::: EXERCISE DATA

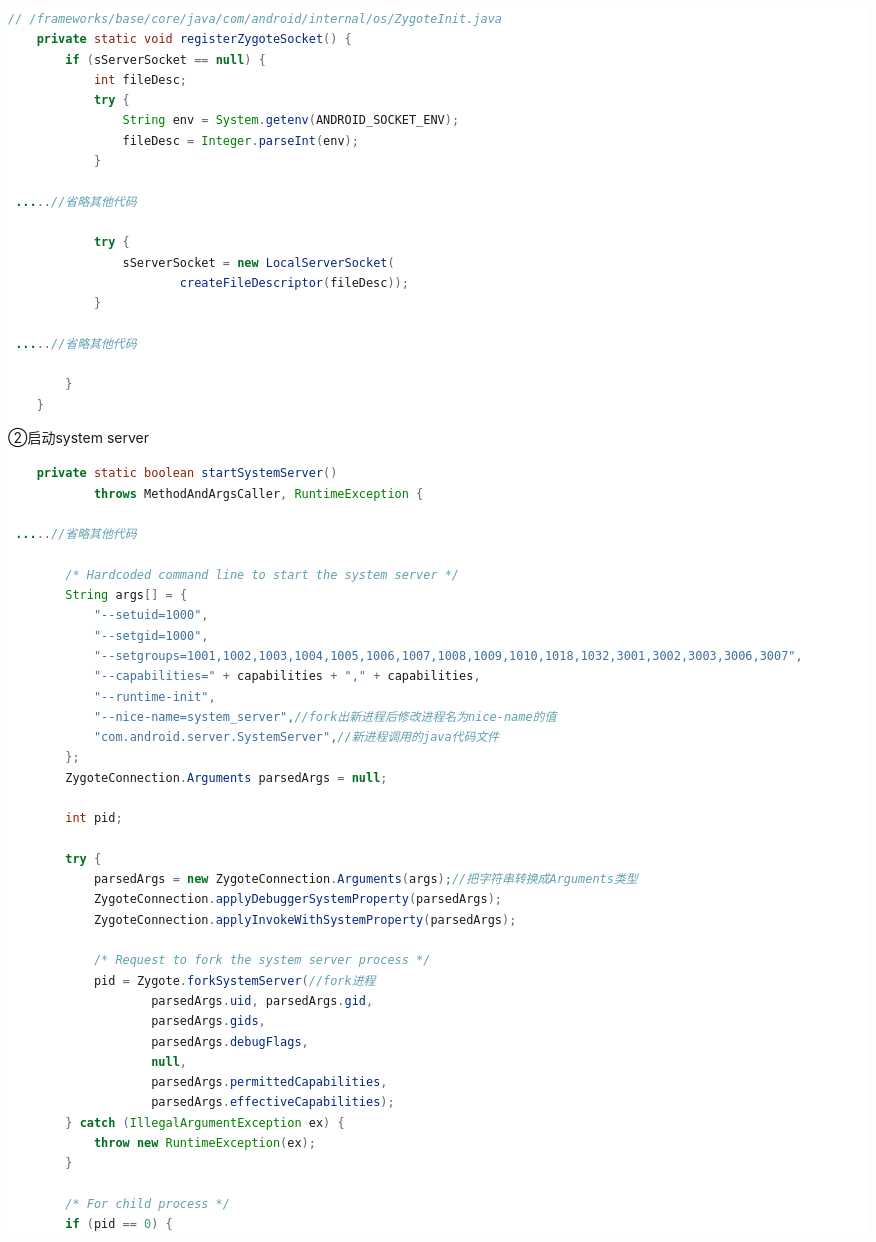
 ```java
// /frameworks/base/core/java/com/android/internal/os/ZygoteInit.java
    private static void registerZygoteSocket() {
        if (sServerSocket == null) {
            int fileDesc;
            try {
                String env = System.getenv(ANDROID_SOCKET_ENV);
                fileDesc = Integer.parseInt(env);
            } 

 .....//省略其他代码

            try {
                sServerSocket = new LocalServerSocket(
                        createFileDescriptor(fileDesc));
            } 

 .....//省略其他代码

        }
    }
```

②启动system server

```java
    private static boolean startSystemServer()
            throws MethodAndArgsCaller, RuntimeException {

 .....//省略其他代码

        /* Hardcoded command line to start the system server */
        String args[] = {
            "--setuid=1000",
            "--setgid=1000",
            "--setgroups=1001,1002,1003,1004,1005,1006,1007,1008,1009,1010,1018,1032,3001,3002,3003,3006,3007",
            "--capabilities=" + capabilities + "," + capabilities,
            "--runtime-init",
            "--nice-name=system_server",//fork出新进程后修改进程名为nice-name的值
            "com.android.server.SystemServer",//新进程调用的java代码文件
        };
        ZygoteConnection.Arguments parsedArgs = null;

        int pid;

        try {
            parsedArgs = new ZygoteConnection.Arguments(args);//把字符串转换成Arguments类型
            ZygoteConnection.applyDebuggerSystemProperty(parsedArgs);
            ZygoteConnection.applyInvokeWithSystemProperty(parsedArgs);

            /* Request to fork the system server process */
            pid = Zygote.forkSystemServer(//fork进程
                    parsedArgs.uid, parsedArgs.gid,
                    parsedArgs.gids,
                    parsedArgs.debugFlags,
                    null,
                    parsedArgs.permittedCapabilities,
                    parsedArgs.effectiveCapabilities);
        } catch (IllegalArgumentException ex) {
            throw new RuntimeException(ex);
        }

        /* For child process */
        if (pid == 0) {
```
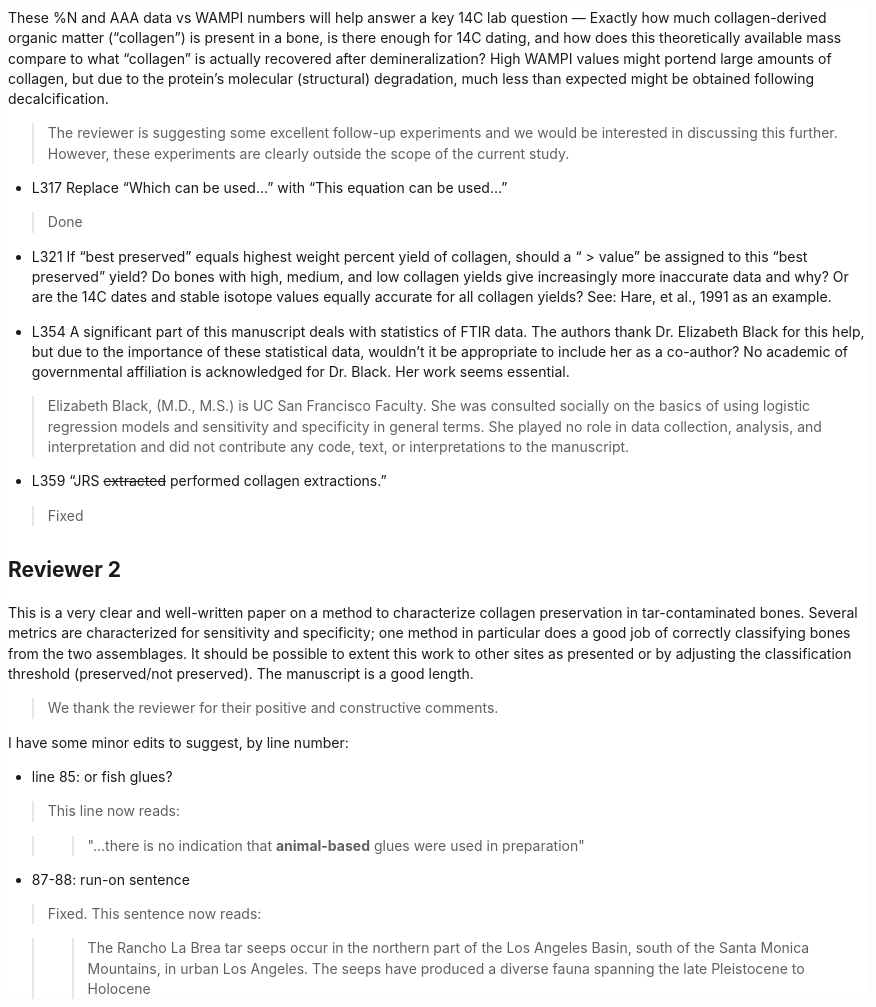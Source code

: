 These %N and AAA data vs WAMPI numbers will help answer a key 14C lab question — Exactly how much collagen-derived organic matter (“collagen”) is present in a bone, is there enough for 14C dating, and how does this theoretically available mass compare to what “collagen” is actually recovered after demineralization? High WAMPI values might portend large amounts of collagen, but due to the protein’s molecular (structural) degradation, much less than expected might be obtained following decalcification.

> The reviewer is suggesting some excellent follow-up experiments and we would be interested in discussing this further. However, these experiments are clearly outside the scope of the current study. 

* L317 Replace “Which can be used…” with “This equation can be used…”

> Done

* L321	If “best preserved” equals highest weight percent yield of collagen, should a “ > value” be assigned to this “best preserved” yield? Do bones with high, medium, and low collagen yields give increasingly more inaccurate data and why? Or are the 14C dates and stable isotope values equally accurate for all collagen yields? See: Hare, et al., 1991 as an example.

* L354	A significant part of this manuscript deals with statistics of FTIR data. The authors thank Dr. Elizabeth Black for this help, but due to the importance of these statistical data, wouldn’t it be appropriate to include her as a co-author? No academic of governmental affiliation is acknowledged for Dr. Black. Her work seems essential.

> Elizabeth Black, (M.D., M.S.) is UC San Francisco Faculty. She was consulted socially on the basics of using logistic regression models and sensitivity and specificity in general terms. She played no role in data collection, analysis, and interpretation and did not contribute any code, text, or interpretations to the manuscript.

* L359	“JRS ~~extracted~~ performed collagen extractions.”

> Fixed

## Reviewer 2

This is a very clear and well-written paper on a method to characterize collagen preservation in tar-contaminated bones. Several metrics are characterized for sensitivity and specificity; one method in particular does a good job of correctly classifying bones from the two assemblages. It should be possible to extent this work to other sites as presented or by adjusting the classification threshold (preserved/not preserved). The manuscript is a good length.

> We thank the reviewer for their positive and constructive comments. 

I have some minor edits to suggest, by line number:

* line 85: or fish glues?

> This line now reads:

>> "...there is no indication that **animal-based** glues were used in preparation"

* 87-88: run-on sentence

> Fixed. This sentence now reads:

>> The Rancho La Brea tar seeps occur in the northern part of the Los Angeles Basin, south of the Santa Monica Mountains, in urban Los Angeles. The seeps have produced a diverse fauna spanning the late Pleistocene to Holocene
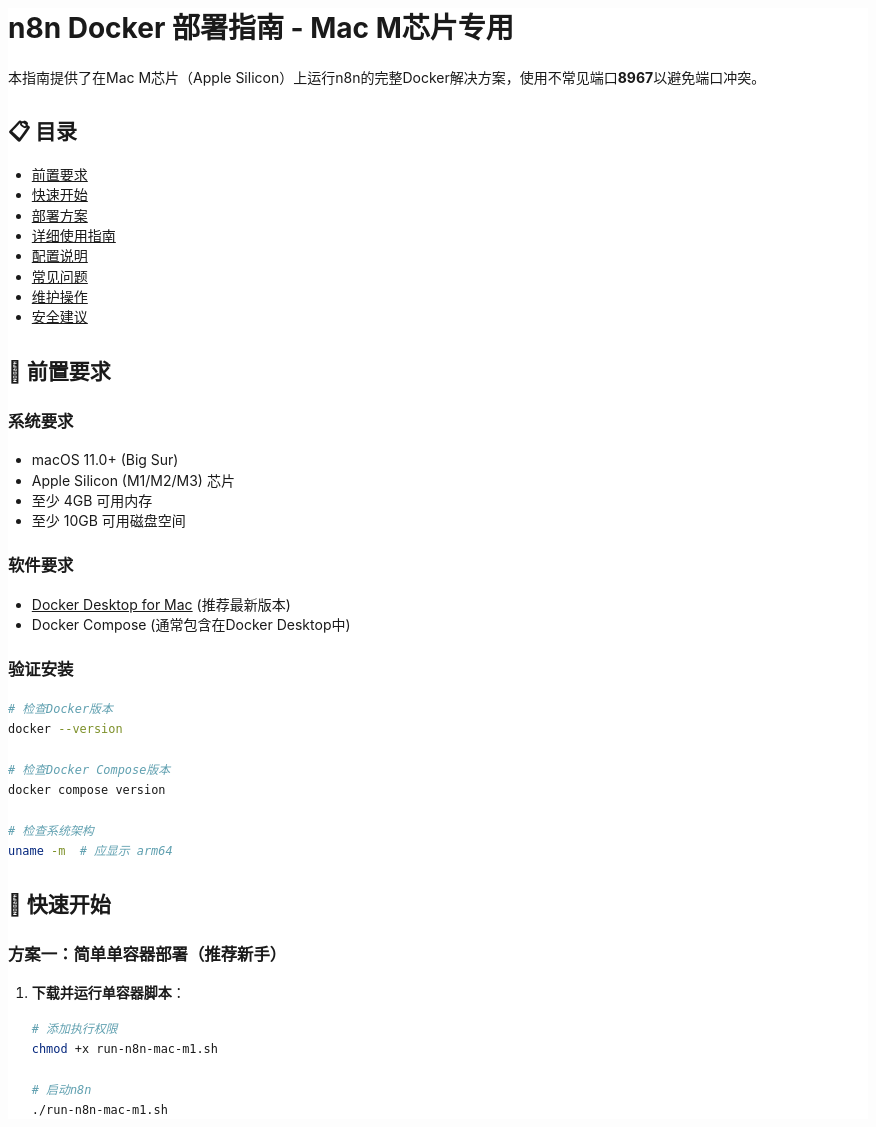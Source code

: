 # n8n Docker 部署指南 - Mac M芯片专用

本指南提供了在Mac M芯片（Apple Silicon）上运行n8n的完整Docker解决方案，使用不常见端口**8967**以避免端口冲突。

## 📋 目录

- [前置要求](#前置要求)
- [快速开始](#快速开始)
- [部署方案](#部署方案)
- [详细使用指南](#详细使用指南)
- [配置说明](#配置说明)
- [常见问题](#常见问题)
- [维护操作](#维护操作)
- [安全建议](#安全建议)

## 🔧 前置要求

### 系统要求
- macOS 11.0+ (Big Sur)
- Apple Silicon (M1/M2/M3) 芯片
- 至少 4GB 可用内存
- 至少 10GB 可用磁盘空间

### 软件要求
- [Docker Desktop for Mac](https://www.docker.com/products/docker-desktop/) (推荐最新版本)
- Docker Compose (通常包含在Docker Desktop中)

### 验证安装
```bash
# 检查Docker版本
docker --version

# 检查Docker Compose版本
docker compose version

# 检查系统架构
uname -m  # 应显示 arm64
```

## 🚀 快速开始

### 方案一：简单单容器部署（推荐新手）

1. **下载并运行单容器脚本**：
   ```bash
   # 添加执行权限
   chmod +x run-n8n-mac-m1.sh
   
   # 启动n8n
   ./run-n8n-mac-m1.sh
   ```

::::::

The answer must consist of every line from the entries that holds the string "sentence".

* 87-88: run-on sentence
> Fixed. This sentence now reads:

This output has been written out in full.